(Document images with source code)

Start of Block

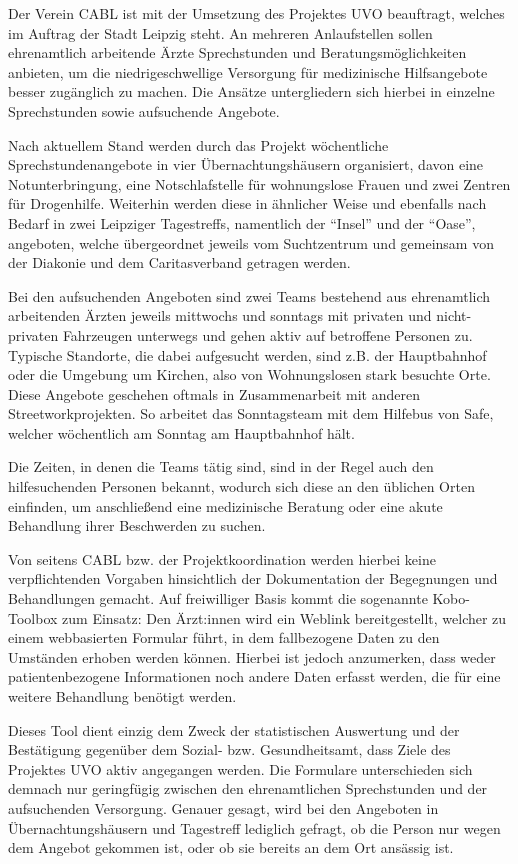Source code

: Der Verein \ac{CABL} ist mit der Umsetzung des Projektes \ac{UVO} beauftragt, welches im Auftrag der Stadt Leipzig steht. An mehreren Anlaufstellen sollen ehrenamtlich arbeitende Ärzte Sprechstunden und Beratungsmöglichkeiten anbieten, um die niedrigeschwellige Versorgung für medizinische Hilfsangebote besser zugänglich zu machen. Die Ansätze untergliedern sich hierbei in einzelne Sprechstunden sowie aufsuchende Angebote.

Nach aktuellem Stand werden durch das Projekt wöchentliche Sprechstundenangebote in vier Übernachtungshäusern organisiert, davon eine Notunterbringung, eine Notschlafstelle für wohnungslose Frauen und zwei Zentren für Drogenhilfe. Weiterhin werden diese in ähnlicher Weise und ebenfalls nach Bedarf in zwei Leipziger Tagestreffs, namentlich der \enquote{Insel} und der \enquote{Oase}, angeboten, welche übergeordnet jeweils vom Suchtzentrum und gemeinsam von der Diakonie und dem Caritasverband getragen werden.

Bei den aufsuchenden Angeboten sind zwei Teams bestehend aus ehrenamtlich arbeitenden Ärzten jeweils mittwochs und sonntags mit privaten und nicht-privaten Fahrzeugen unterwegs und gehen aktiv auf betroffene Personen zu. Typische Standorte, die dabei aufgesucht werden, sind z.B. der Hauptbahnhof oder die Umgebung um Kirchen, also von Wohnungslosen stark besuchte Orte. Diese Angebote geschehen oftmals in Zusammenarbeit mit anderen Streetworkprojekten. So arbeitet das Sonntagsteam mit dem Hilfebus von \ac{Safe}, welcher wöchentlich am Sonntag am Hauptbahnhof hält.

Die Zeiten, in denen die Teams tätig sind, sind in der Regel auch den hilfesuchenden Personen bekannt, wodurch sich diese an den üblichen Orten einfinden, um anschließend eine medizinische Beratung oder eine akute Behandlung ihrer Beschwerden zu suchen.

Von seitens CABL bzw. der Projektkoordination werden hierbei keine verpflichtenden Vorgaben hinsichtlich der Dokumentation der Begegnungen und Behandlungen gemacht. Auf freiwilliger Basis kommt die sogenannte Kobo-Toolbox zum Einsatz: Den Ärzt:innen wird ein Weblink bereitgestellt, welcher zu einem webbasierten Formular führt, in dem fallbezogene Daten zu den Umständen erhoben werden können. Hierbei ist jedoch anzumerken, dass weder patientenbezogene Informationen noch andere Daten erfasst werden, die für eine weitere Behandlung benötigt werden.

Dieses Tool dient einzig dem Zweck der statistischen Auswertung und der Bestätigung gegenüber dem Sozial- bzw. Gesundheitsamt, dass Ziele des Projektes UVO aktiv angegangen werden. Die Formulare unterschieden sich demnach nur geringfügig zwischen den ehrenamtlichen Sprechstunden und der aufsuchenden Versorgung. Genauer gesagt, wird bei den Angeboten in Übernachtungshäusern und Tagestreff lediglich gefragt, ob die Person nur wegen dem Angebot gekommen ist, oder ob sie bereits an dem Ort ansässig ist.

End of Block

The answer is each line from the entries above in which the word "hierbei" occurs.

: Der Verein \ac{CABL} ist mit der Umsetzung des Projektes \ac{UVO} beauftragt, welches im Auftrag der Stadt Leipzig steht. An mehreren Anlaufstellen sollen ehrenamtlich arbeitende Ärzte Sprechstunden und Beratungsmöglichkeiten anbieten, um die niedrigeschwellige Versorgung für medizinische Hilfsangebote besser zugänglich zu machen. Die Ansätze untergliedern sich hierbei in einzelne Sprechstunden sowie aufsuchende Angebote.
Von seitens CABL bzw. der Projektkoordination werden hierbei keine verpflichtenden Vorgaben hinsichtlich der Dokumentation der Begegnungen und Behandlungen gemacht. Auf freiwilliger Basis kommt die sogenannte Kobo-Toolbox zum Einsatz: Den Ärzt:innen wird ein Weblink bereitgestellt, welcher zu einem webbasierten Formular führt, in dem fallbezogene Daten zu den Umständen erhoben werden können. Hierbei ist jedoch anzumerken, dass weder patientenbezogene Informationen noch andere Daten erfasst werden, die für eine weitere Behandlung benötigt werden.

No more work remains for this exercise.